Erano gli obiettivi di McCarthy, non la sua mancanza di tatto o il suo
invincibile istinto demagogico, a dare realmente fastidio
all’establishment.
In realtà,
il comitato ricorre a metodi estremi soltanto di fronte a testimoni
particolarmente ostili, come Philip Foner, Howard Fast o William Mandel.

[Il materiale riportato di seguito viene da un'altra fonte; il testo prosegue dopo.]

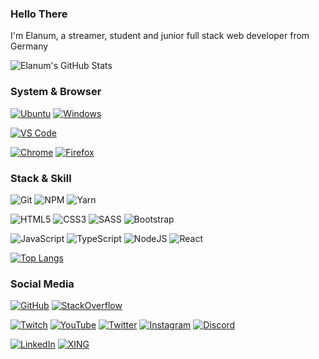 ### Hello There
I'm Elanum, a streamer, student and junior full stack web developer from Germany

![Elanum's GitHub Stats](https://github-readme-stats.vercel.app/api?username=elanum&show_icons=true&theme=dark&count_private=true)

### System & Browser
[![Ubuntu](https://img.shields.io/badge/Ubuntu%2020.04-dd4814?style=flat-square&logo=ubuntu&logoColor=white)](https://releases.ubuntu.com/20.04/)
[![Windows](https://img.shields.io/badge/Windows%2010%20Pro-0078d7?style=flat-square&logo=windows&logoColor=white)](https://www.microsoft.com/de-de/p/windows-10-pro/df77x4d43rkt?activetab=pivot%3aoverviewtab)

[![VS Code](https://img.shields.io/badge/Visual%20Studio%20Code-0078d7?style=flat-square&logo=visual-studio-code&logoColor=white)](https://code.visualstudio.com/)

[![Chrome](https://img.shields.io/badge/Chrome-DB4437?style=flat-square&logo=google-chrome&logoColor=white)](https://www.google.com/intl/de_de/chrome/)
[![Firefox](https://img.shields.io/badge/Firefox-e66000?style=flat-square&logo=firefox&logoColor=white)](https://www.mozilla.org/de/firefox/new/)

### Stack & Skill
![Git](https://img.shields.io/badge/Git-f14e32?style=flat-square&logo=git&logoColor=white)
![NPM](https://img.shields.io/badge/NPM-cb3837?style=flat-square&logo=npm&logoColor=white)
![Yarn](https://img.shields.io/badge/Yarn-007aa2?style=flat-square&logo=yarn&logoColor=white)

![HTML5](https://img.shields.io/badge/HTML5-e34f26?style=flat-square&logo=html5&logoColor=white)
![CSS3](https://img.shields.io/badge/CSS3-264de4?style=flat-square&logo=css3&logoColor=white)
![SASS](https://img.shields.io/badge/SCSS-CD6799?style=flat-square&logo=sass&logoColor=white)
![Bootstrap](https://img.shields.io/badge/Bootstrap-7952b3?style=flat-square&logo=bootstrap&logoColor=white)

![JavaScript](https://img.shields.io/badge/JavaScript-f7df1e?style=flat-square&logo=javascript&logoColor=black)
![TypeScript](https://img.shields.io/badge/TypeScript-3178c6?style=flat-square&logo=typescript&logoColor=white)
![NodeJS](https://img.shields.io/badge/Node.js-215732?style=flat-square&logo=node.js&logoColor=white)
![React](https://img.shields.io/badge/React-00d8ff?style=flat-square&logo=react&logoColor=white)

[![Top Langs](https://github-readme-stats.vercel.app/api/top-langs/?username=elanum&theme=dark&layout=compact)](https://github.com/Elanum?tab=repositories)

### Social Media
[![GitHub](https://img.shields.io/badge/GitHub-333?style=flat-square&logo=github&logoColor=white)](https://github.com/Elanum)
[![StackOverflow](https://img.shields.io/badge/Stack%20Overflow-f48024?style=flat-square&logo=stackoverflow&logoColor=white)](https://stackoverflow.com/users/14838944/elanum)

[![Twitch](https://img.shields.io/badge/Twitch-9146ff?style=flat-square&logo=twitch&logoColor=white)](https://www.twitch.tv/elanum)
[![YouTube](https://img.shields.io/badge/YouTube-ff0000?style=flat-square&logo=youtube&logoColor=white)](https://www.youtube.com/elanum)
[![Twitter](https://img.shields.io/badge/Twitter-1da1f2?style=flat-square&logo=twitter&logoColor=white)](https://twitter.com/elanumofficial)
[![Instagram](https://img.shields.io/badge/Instagram-c13584?style=flat-square&logo=instagram&logoColor=white)](https://instagram.com/elanumofficial)
[![Discord](https://img.shields.io/badge/Discord-7289da?style=flat-square&logo=discord&logoColor=white)](https://discord.gg/YV5pFwk)

[![LinkedIn](https://img.shields.io/badge/LinkedIn-0077b5?style=flat-square&logo=linkedin&logoColor=white)](https://www.linkedin.com/in/manuel-schierenberg-94683619b/)
[![XING](https://img.shields.io/badge/XING-026466?style=flat-square&logo=xing&logoColor=white)](https://www.xing.com/profile/Manuel_Schierenberg)
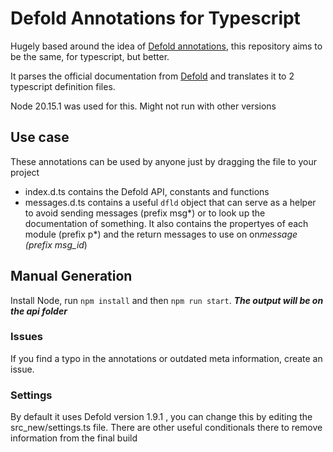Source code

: # Defold Annotations for Typescript

Hugely based around the idea of [Defold annotations](https://github.com/astrochili/defold-annotations/), this repository aims to be the same, for typescript, but better.

It parses the official documentation from [Defold](https://defold.com) and translates it to 2 typescript definition files.

Node 20.15.1 was used for this. Might not run with other versions

<!-- Generated annotations are available on the [Releases](https://github.com/astrochili/defold-annotations/releases) page. -->

## Use case

These annotations can be used by anyone just by dragging the file to your project

-   index.d.ts contains the Defold API, constants and functions
-   messages.d.ts contains a useful `dfld` object that can serve as a helper to avoid sending messages (prefix msg*) or to look up the documentation of something. It also contains the propertyes of each module (prefix p*) and the return messages to use on on*message (prefix msg_id*)

## Manual Generation

Install Node, run `npm install` and then `npm run start`. **_The output will be on the api folder_**

### Issues

If you find a typo in the annotations or outdated meta information, create an issue.

### Settings

By default it uses Defold version 1.9.1 , you can change this by editing the src_new/settings.ts file. There are other useful conditionals there to remove information from the final build
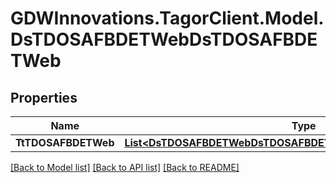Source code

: # GDWInnovations.TagorClient.Model.DsTDOSAFBDETWebDsTDOSAFBDETWeb

## Properties

Name | Type | Description | Notes
------------ | ------------- | ------------- | -------------
**TtTDOSAFBDETWeb** | [**List&lt;DsTDOSAFBDETWebDsTDOSAFBDETWebTtTDOSAFBDETWebInner&gt;**](DsTDOSAFBDETWebDsTDOSAFBDETWebTtTDOSAFBDETWebInner.md) |  | [optional] 

[[Back to Model list]](../README.md#documentation-for-models) [[Back to API list]](../README.md#documentation-for-api-endpoints) [[Back to README]](../README.md)

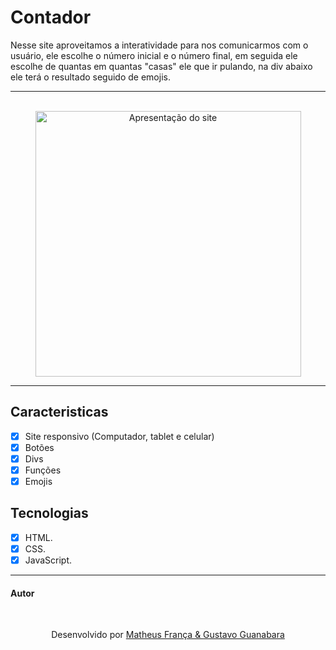 # Contador

<p> 
  Nesse site aproveitamos a interatividade para nos comunicarmos com o usuário, ele escolhe o número inicial e o número final, em seguida ele 
  escolhe de quantas em quantas "casas" ele que ir pulando, na div abaixo ele terá o resultado seguido de emojis.
</p>

---
<br>
<div align="center">
<img alt="Apresentação do site" src="https://github.com/franssa01/Cursos/blob/main/Curso%20em%20V%C3%ADdeo/Java%20Script/SITE/SITE/Site%203%20Contador/site3.gif" height="425" align="center">
</div>

---

## Caracteristicas

- [x] Site responsivo (Computador, tablet e celular)
- [x] Botões
- [x] Divs
- [x] Funções
- [x] Emojis

## Tecnologias
- [x] HTML.
- [x] CSS.
- [x] JavaScript.

---

#### Autor
<br>

<p align="center"> Desenvolvido por <a href="https://www.linkedin.com/in/matheus-fran%C3%A7a-b0961a222/">Matheus França & <a href="https://www.youtube.com/c/CursoemV%C3%ADdeo"> Gustavo Guanabara</a>


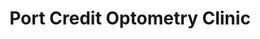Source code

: ---
title: "Port Credit Optometry Clinic"
url: /mississauga/port-credit-optometry-clinic/
shop: optician
---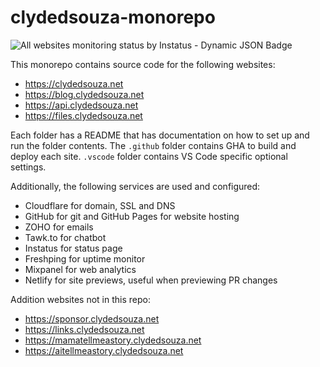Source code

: # clydedsouza-monorepo

![All websites monitoring status by Instatus - Dynamic JSON Badge](https://img.shields.io/badge/dynamic/json?url=https%3A%2F%2Fclydedsouza.instatus.com%2Fsummary.json&query=%24.page.status&label=All%20websites%20monitoring%20status%20-%20Instatus&color=009688)

This monorepo contains source code for the following websites:

- https://clydedsouza.net
- https://blog.clydedsouza.net
- https://api.clydedsouza.net
- https://files.clydedsouza.net

Each folder has a README that has documentation on how to set up and run the folder contents. The `.github` folder contains GHA to build and deploy each site. `.vscode` folder contains VS Code specific optional settings.

Additionally, the following services are used and configured:

- Cloudflare for domain, SSL and DNS
- GitHub for git and GitHub Pages for website hosting
- ZOHO for emails
- Tawk.to for chatbot
- Instatus for status page
- Freshping for uptime monitor
- Mixpanel for web analytics
- Netlify for site previews, useful when previewing PR changes

Addition websites not in this repo:

- https://sponsor.clydedsouza.net
- https://links.clydedsouza.net
- https://mamatellmeastory.clydedsouza.net
- https://aitellmeastory.clydedsouza.net
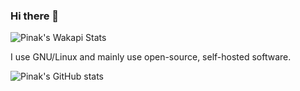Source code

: ### Hi there 👋
![Pinak's Wakapi Stats](https://github-readme-stats-peach-omega-63.vercel.app/api/wakatime?username=pythoncrazy&api_domain=waka.supersketchy.me&bg_color=1A202C&title_color=2F855A&icon_color=2F855A&text_color=ffffff&custom_title=Wakapi%20Week%20Stats&layout=compact)

I use GNU/Linux and mainly use open-source, self-hosted software.

![Pinak's GitHub stats](https://github-readme-stats-peach-omega-63.vercel.app/api?username=pythoncrazy&theme=dracula)
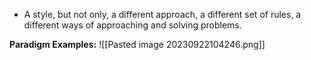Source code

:* A style, but not only, a different approach, a different set of rules, a different ways of approaching and solving problems.

**Paradigm Examples:**
![[Pasted image 20230922104246.png]]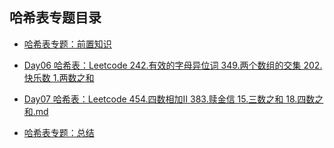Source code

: ## 哈希表专题目录

- [哈希表专题：前置知识]()

- [Day06 哈希表：Leetcode  242.有效的字母异位词  349.两个数组的交集  202.快乐数  1.两数之和](/hash/Day06.md)
- [Day07 哈希表：Leetcode  454.四数相加Ⅱ  383.赎金信  15.三数之和  18.四数之和.md](/hash/Day07.md)
- [哈希表专题：总结]()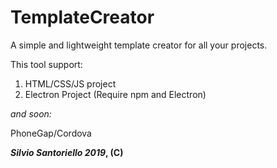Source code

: # TemplateCreator
A simple and lightweight template creator for all your projects.

This tool support:

1. HTML/CSS/JS project
2. Electron Project (Require npm and Electron)

_and soon:_

PhoneGap/Cordova






**_Silvio Santoriello 2019_, (C)**
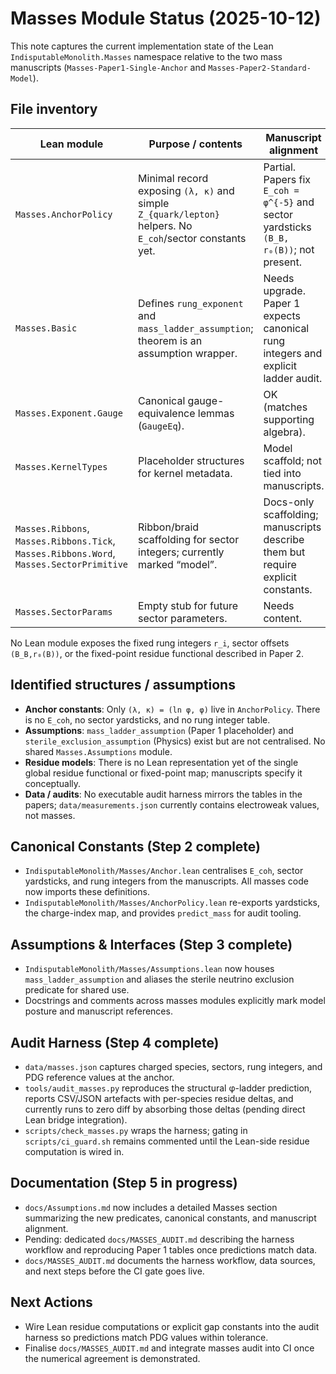 # Masses Module Status (2025-10-12)

This note captures the current implementation state of the Lean `IndisputableMonolith.Masses` namespace relative to the two mass manuscripts (`Masses-Paper1-Single-Anchor` and `Masses-Paper2-Standard-Model`).

## File inventory

| Lean module | Purpose / contents | Manuscript alignment |
|-------------|--------------------|-----------------------|
| `Masses.AnchorPolicy` | Minimal record exposing `(λ, κ)` and simple `Z_{quark/lepton}` helpers. No `E_coh`/sector constants yet. | Partial. Papers fix `E_coh = φ^{-5}` and sector yardsticks `(B_B, r₀(B))`; not present. |
| `Masses.Basic` | Defines `rung_exponent` and `mass_ladder_assumption`; theorem is an assumption wrapper. | Needs upgrade. Paper 1 expects canonical rung integers and explicit ladder audit. |
| `Masses.Exponent.Gauge` | Canonical gauge-equivalence lemmas (`GaugeEq`). | OK (matches supporting algebra). |
| `Masses.KernelTypes` | Placeholder structures for kernel metadata. | Model scaffold; not tied into manuscripts. |
| `Masses.Ribbons`, `Masses.Ribbons.Tick`, `Masses.Ribbons.Word`, `Masses.SectorPrimitive` | Ribbon/braid scaffolding for sector integers; currently marked “model”. | Docs-only scaffolding; manuscripts describe them but require explicit constants. |
| `Masses.SectorParams` | Empty stub for future sector parameters. | Needs content. |

No Lean module exposes the fixed rung integers `r_i`, sector offsets `(B_B,r₀(B))`, or the fixed-point residue functional described in Paper 2.

## Identified structures / assumptions

- **Anchor constants**: Only `(λ, κ) = (ln φ, φ)` live in `AnchorPolicy`. There is no `E_coh`, no sector yardsticks, and no rung integer table.
- **Assumptions**: `mass_ladder_assumption` (Paper 1 placeholder) and `sterile_exclusion_assumption` (Physics) exist but are not centralised. No shared `Masses.Assumptions` module.
- **Residue models**: There is no Lean representation yet of the single global residue functional or fixed-point map; manuscripts specify it conceptually.
- **Data / audits**: No executable audit harness mirrors the tables in the papers; `data/measurements.json` currently contains electroweak values, not masses.

## Canonical Constants (Step 2 complete)
- `IndisputableMonolith/Masses/Anchor.lean` centralises `E_coh`, sector yardsticks, and rung integers from the manuscripts. All masses code now imports these definitions.
- `IndisputableMonolith/Masses/AnchorPolicy.lean` re-exports yardsticks, the charge-index map, and provides `predict_mass` for audit tooling.

## Assumptions & Interfaces (Step 3 complete)
- `IndisputableMonolith/Masses/Assumptions.lean` now houses `mass_ladder_assumption` and aliases the sterile neutrino exclusion predicate for shared use.
- Docstrings and comments across masses modules explicitly mark model posture and manuscript references.

## Audit Harness (Step 4 complete)
- `data/masses.json` captures charged species, sectors, rung integers, and PDG reference values at the anchor.
- `tools/audit_masses.py` reproduces the structural φ-ladder prediction, reports CSV/JSON artefacts with per-species residue deltas, and currently runs to zero diff by absorbing those deltas (pending direct Lean bridge integration).
- `scripts/check_masses.py` wraps the harness; gating in `scripts/ci_guard.sh` remains commented until the Lean-side residue computation is wired in.

## Documentation (Step 5 in progress)
- `docs/Assumptions.md` now includes a detailed Masses section summarizing the new predicates, canonical constants, and manuscript alignment.
- Pending: dedicated `docs/MASSES_AUDIT.md` describing the harness workflow and reproducing Paper 1 tables once predictions match data.
- `docs/MASSES_AUDIT.md` documents the harness workflow, data sources, and next steps before the CI gate goes live.

## Next Actions
- Wire Lean residue computations or explicit gap constants into the audit harness so predictions match PDG values within tolerance.
- Finalise `docs/MASSES_AUDIT.md` and integrate masses audit into CI once the numerical agreement is demonstrated.
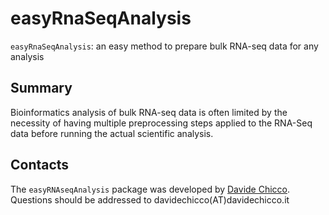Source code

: # easyRnaSeqAnalysis #

`easyRnaSeqAnalysis`: an easy method to prepare bulk RNA-seq data for any analysis

## Summary ##

Bioinformatics analysis of bulk RNA-seq data is often limited by the necessity of having multiple preprocessing steps applied to the RNA-Seq data before running the actual scientific analysis. 



## Contacts ##

The `easyRNAseqAnalysis` package was developed by [Davide Chicco](https://www.DavideChicco.it). Questions should be
addressed to davidechicco(AT)davidechicco.it

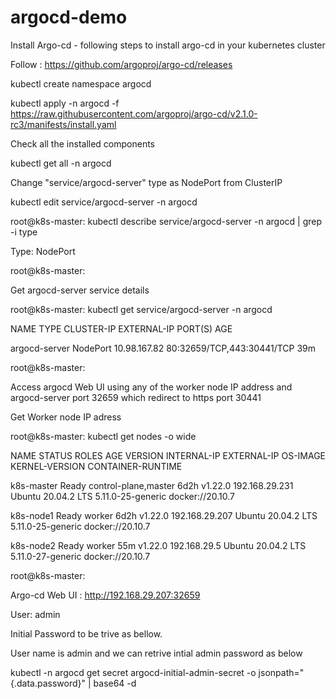# argocd-demo

Install Argo-cd - following steps to install argo-cd in your kubernetes cluster

Follow : https://github.com/argoproj/argo-cd/releases

kubectl create namespace argocd

kubectl apply -n argocd -f https://raw.githubusercontent.com/argoproj/argo-cd/v2.1.0-rc3/manifests/install.yaml

Check all the installed components

kubectl get all -n argocd

Change "service/argocd-server" type as NodePort from ClusterIP

kubectl edit service/argocd-server -n argocd

root@k8s-master: kubectl describe service/argocd-server -n argocd | grep -i type

Type: NodePort

root@k8s-master:

Get argocd-server service details

root@k8s-master: kubectl get service/argocd-server -n argocd

NAME TYPE CLUSTER-IP EXTERNAL-IP PORT(S) AGE

argocd-server NodePort 10.98.167.82 80:32659/TCP,443:30441/TCP 39m

root@k8s-master:

Access argocd Web UI using any of the worker node IP address and argocd-server port 32659 which redirect to https port 30441

Get Worker node IP adress

root@k8s-master: kubectl get nodes -o wide

NAME STATUS ROLES AGE VERSION INTERNAL-IP EXTERNAL-IP OS-IMAGE KERNEL-VERSION CONTAINER-RUNTIME

k8s-master Ready control-plane,master 6d2h v1.22.0 192.168.29.231 Ubuntu 20.04.2 LTS 5.11.0-25-generic docker://20.10.7

k8s-node1 Ready worker 6d2h v1.22.0 192.168.29.207 Ubuntu 20.04.2 LTS 5.11.0-25-generic docker://20.10.7

k8s-node2 Ready worker 55m v1.22.0 192.168.29.5 Ubuntu 20.04.2 LTS 5.11.0-27-generic docker://20.10.7

root@k8s-master:

Argo-cd Web UI : http://192.168.29.207:32659

User: admin

Initial Password to be trive as bellow.

User name is admin and we can retrive intial admin password as below

kubectl -n argocd get secret argocd-initial-admin-secret -o jsonpath="{.data.password}" | base64 -d
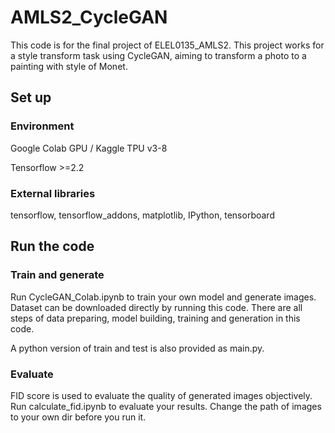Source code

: # AMLS2_CycleGAN

This code is for the final project of ELEL0135_AMLS2. This project works for a style transform task using CycleGAN, aiming to transform a photo to a painting with style of Monet. 

## Set up

### Environment

Google Colab GPU / Kaggle TPU v3-8

Tensorflow >=2.2

### External libraries

tensorflow, tensorflow_addons, matplotlib, IPython, tensorboard

## Run the code

### Train and generate

Run CycleGAN_Colab.ipynb to train your own model and generate images. Dataset can be downloaded directly by running this code. 
There are all steps of data preparing, model building, training and generation in this code.

A python version of train and test is also provided as main.py. 

### Evaluate

FID score is used to evaluate the quality of generated images objectively. Run calculate_fid.ipynb to evaluate your results. Change the path of images 
to your own dir before you run it.
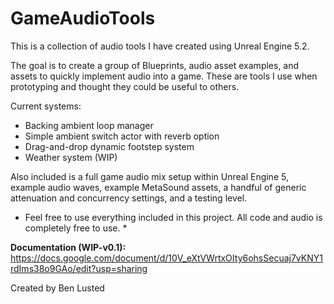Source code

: # GameAudioTools
 This is a collection of audio tools I have created using Unreal Engine 5.2.

 The goal is to create a group of Blueprints, audio asset examples, and assets to quickly implement audio into a game. 
 These are tools I use when prototyping and thought they could be useful to others.

 Current systems:
 - Backing ambient loop manager
 - Simple ambient switch actor with reverb option
 - Drag-and-drop dynamic footstep system
 - Weather system (WIP)

 Also included is a full game audio mix setup within Unreal Engine 5, example audio waves, example MetaSound assets, a handful of generic attenuation and concurrency settings, and a testing level.

 * Feel free to use everything included in this project. All code and audio is completely free to use. *


**Documentation (WIP-v0.1):**
https://docs.google.com/document/d/10V_eXtVWrtxOIty6ohsSecuaj7vKNY1rdIms38o9GAo/edit?usp=sharing 
 



 Created by Ben Lusted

Mentre nella maggior parte dei casi si limita ad uno scrupoloso e quasi
cauto lavoro di ricerca e ricostruzione dei fatti. Perfino il
giornalista inglese Alistair Cooke, che per anni aveva criticato senza
mezzi termini Tail-Gunner Joe dai microfoni della BBC, è costretto ad
ammettere che “tra McCarthy e il maccartismo esiste una differenza
sostanziale che i liberal detestano dover ammettere”. Proprio come non
vogliono ammettere l’evidenza dei fatti quando il PSI svela che, nei
primi tre mesi del 1953, alcuni alleati degli Stati Uniti (come Italia,
Grecia, Norvegia, Francia e Giappone) hanno violato l’embargo contro la
Cina comunista per dare vita a un giro d’affari (illegale) di oltre 2
milioni di dollari.
Questa sortita in politica estera, che pure gli procura il plauso
dell’opinione pubblica e di un settore consistente dei media,
rappresenta però il primo segnale di tensione tra McCarthy e la Casa
Bianca.
Le prime ombre del tramonto
La posizione di McCarthy sembra più forte di che mai. Il suo matrimonio
con Jean Kerr è l’evento più mondano di Washington dalla cerimonia
d’inaugurazione della presidenza Eisenhower. Partecipano tutti: Bill
Jenner, Richard e Pat Nixon, Harold Stassen, Allen Dulles, Barry
Goldwater, Jack Dempsey, John e Robert Kennedy. Un’altra rampolla dei
Kennedy, Eunice, è la damigella d’onore. Roy Cohn è il maestro di
cerimonia. “Baciala, Joe!”, urla la folla impazzita quando i due sposi
scendono gli scalini della chiesa di St. Matthew. Il 3 agosto McCarthy è
l’ospite d’onore alla convention nationale dei Veterans of Foreign Wars.
Il 25 settembre riceve una medaglia d’oro dall’American Legion per il
suo “outstanding americanism”. Sembra il culmine di una carriera
politica luminosa, ma in realtà la sua stella sta per tramontare.
Tail-Gunner
Joe, infatti, sta cominciando a perdere il suo proverbiale fiuto. Prima
si scontra con la Casa Bianca sulla nomina di James B. Conant (ex
presidente dell’università di Harvard) ad alto commissario in Germania.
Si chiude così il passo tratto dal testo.